Ou vocês realmente acham que respeita as leis quem, não bastasse tal repertório, já admitiu ser sonegador em programa de TV e praticar garimpagem irregular? Que acredita na democracia liberal quem, além de tudo já citado, passou décadas defendendo fuzilamento de presidente, elogiando torturador de mulheres ( algumas grávidas), exaltando como estadistas ditadores como Medici, Pinochet e Stroessner e afirmando que o “erro da ditadura foi ter matado poucos”, porque não se resolve nada “sem guerra civil”? “Se inocentes morrerem, paciência”, minimizou.  Esse mesmo Bolsonaro que planejou atentado terrorista na adutora de Guandu apenas no final da década de 80, como sempre foi de conhecimento na caserna bem antes de sua entrada na política, apesar da absolvição por dubiedade de exame grafológico, em recurso à tribunal militar.

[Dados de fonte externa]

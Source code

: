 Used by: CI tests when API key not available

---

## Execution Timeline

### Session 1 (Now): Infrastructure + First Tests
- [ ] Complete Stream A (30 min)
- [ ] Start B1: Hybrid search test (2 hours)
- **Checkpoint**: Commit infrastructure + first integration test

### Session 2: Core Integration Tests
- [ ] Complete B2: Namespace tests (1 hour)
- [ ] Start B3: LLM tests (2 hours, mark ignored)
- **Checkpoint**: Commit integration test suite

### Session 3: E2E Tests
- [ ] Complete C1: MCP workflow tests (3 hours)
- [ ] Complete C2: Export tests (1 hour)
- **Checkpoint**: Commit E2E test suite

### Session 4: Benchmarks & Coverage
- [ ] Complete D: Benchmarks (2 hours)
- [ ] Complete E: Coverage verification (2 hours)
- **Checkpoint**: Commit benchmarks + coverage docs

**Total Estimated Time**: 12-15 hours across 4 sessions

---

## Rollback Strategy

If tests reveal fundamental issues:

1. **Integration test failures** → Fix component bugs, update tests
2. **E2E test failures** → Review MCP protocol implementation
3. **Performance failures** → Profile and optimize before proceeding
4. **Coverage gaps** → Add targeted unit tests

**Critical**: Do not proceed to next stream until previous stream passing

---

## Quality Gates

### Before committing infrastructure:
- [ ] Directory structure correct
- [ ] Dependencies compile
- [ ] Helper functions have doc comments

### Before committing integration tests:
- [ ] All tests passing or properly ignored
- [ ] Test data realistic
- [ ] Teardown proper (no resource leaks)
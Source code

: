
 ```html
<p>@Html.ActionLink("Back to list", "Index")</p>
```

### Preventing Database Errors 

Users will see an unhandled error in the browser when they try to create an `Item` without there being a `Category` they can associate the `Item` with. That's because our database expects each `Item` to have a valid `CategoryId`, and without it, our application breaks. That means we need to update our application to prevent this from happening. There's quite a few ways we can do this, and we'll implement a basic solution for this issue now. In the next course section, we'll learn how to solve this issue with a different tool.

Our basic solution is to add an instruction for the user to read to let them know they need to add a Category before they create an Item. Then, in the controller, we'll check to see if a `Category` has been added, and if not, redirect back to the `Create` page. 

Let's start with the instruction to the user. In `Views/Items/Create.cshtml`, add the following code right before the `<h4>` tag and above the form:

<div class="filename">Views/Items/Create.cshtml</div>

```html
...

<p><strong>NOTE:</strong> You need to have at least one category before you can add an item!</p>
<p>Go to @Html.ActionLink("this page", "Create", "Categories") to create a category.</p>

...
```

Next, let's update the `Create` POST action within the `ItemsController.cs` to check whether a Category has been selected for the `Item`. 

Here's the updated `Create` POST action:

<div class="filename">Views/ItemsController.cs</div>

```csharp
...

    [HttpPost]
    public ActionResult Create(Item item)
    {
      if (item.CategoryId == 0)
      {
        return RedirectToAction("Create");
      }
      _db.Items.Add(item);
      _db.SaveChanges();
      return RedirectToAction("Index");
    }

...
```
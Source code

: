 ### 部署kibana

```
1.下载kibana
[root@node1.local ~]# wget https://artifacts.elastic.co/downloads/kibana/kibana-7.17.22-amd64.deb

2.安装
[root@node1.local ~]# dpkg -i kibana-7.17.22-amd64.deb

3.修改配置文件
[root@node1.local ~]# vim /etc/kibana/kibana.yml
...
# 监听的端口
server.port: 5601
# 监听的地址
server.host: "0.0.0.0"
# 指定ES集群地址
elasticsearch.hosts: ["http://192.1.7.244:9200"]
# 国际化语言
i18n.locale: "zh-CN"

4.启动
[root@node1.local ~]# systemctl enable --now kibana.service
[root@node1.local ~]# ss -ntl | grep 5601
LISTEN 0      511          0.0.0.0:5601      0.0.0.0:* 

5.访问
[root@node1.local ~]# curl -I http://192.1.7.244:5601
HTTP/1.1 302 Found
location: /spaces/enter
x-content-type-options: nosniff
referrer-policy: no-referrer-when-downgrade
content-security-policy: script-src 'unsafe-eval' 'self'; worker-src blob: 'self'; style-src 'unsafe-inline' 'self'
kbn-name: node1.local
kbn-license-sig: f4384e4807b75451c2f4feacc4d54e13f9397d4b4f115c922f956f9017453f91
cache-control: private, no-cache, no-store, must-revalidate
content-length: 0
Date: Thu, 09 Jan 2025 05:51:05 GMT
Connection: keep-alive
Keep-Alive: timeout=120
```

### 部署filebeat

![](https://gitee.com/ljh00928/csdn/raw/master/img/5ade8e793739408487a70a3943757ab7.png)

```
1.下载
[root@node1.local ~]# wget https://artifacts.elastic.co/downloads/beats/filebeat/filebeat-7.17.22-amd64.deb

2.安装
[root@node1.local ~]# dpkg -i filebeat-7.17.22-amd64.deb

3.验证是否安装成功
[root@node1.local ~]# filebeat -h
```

Não por uma causa ideológica nem como combate à regime de exceção, apenas para reivindicar melhores soldos. 

Acham mesmo que foram meras “frases mal colocadas”, assim como na falta de empatia de expressões como “e daí, não sou coveiro?" e outras tantas do tipo em meio a uma pandemia cuja condução por ele, repleta de teorias irresponsáveis, seria ainda mais repetitivo relembrar?  Permanecem pensando assim mesmo juntando todos os pontos acima? Ainda acreditam ser essa eleição um plebiscito sobre quem roubou, fazendo uma linha de corte simploriamente quantitativa para ilegalidades toleráveis, no fundo em função de afeições e preferências ideológicas? Bolsonaro faz, com mais esperteza retórica, o que acusa os outros de terem feito.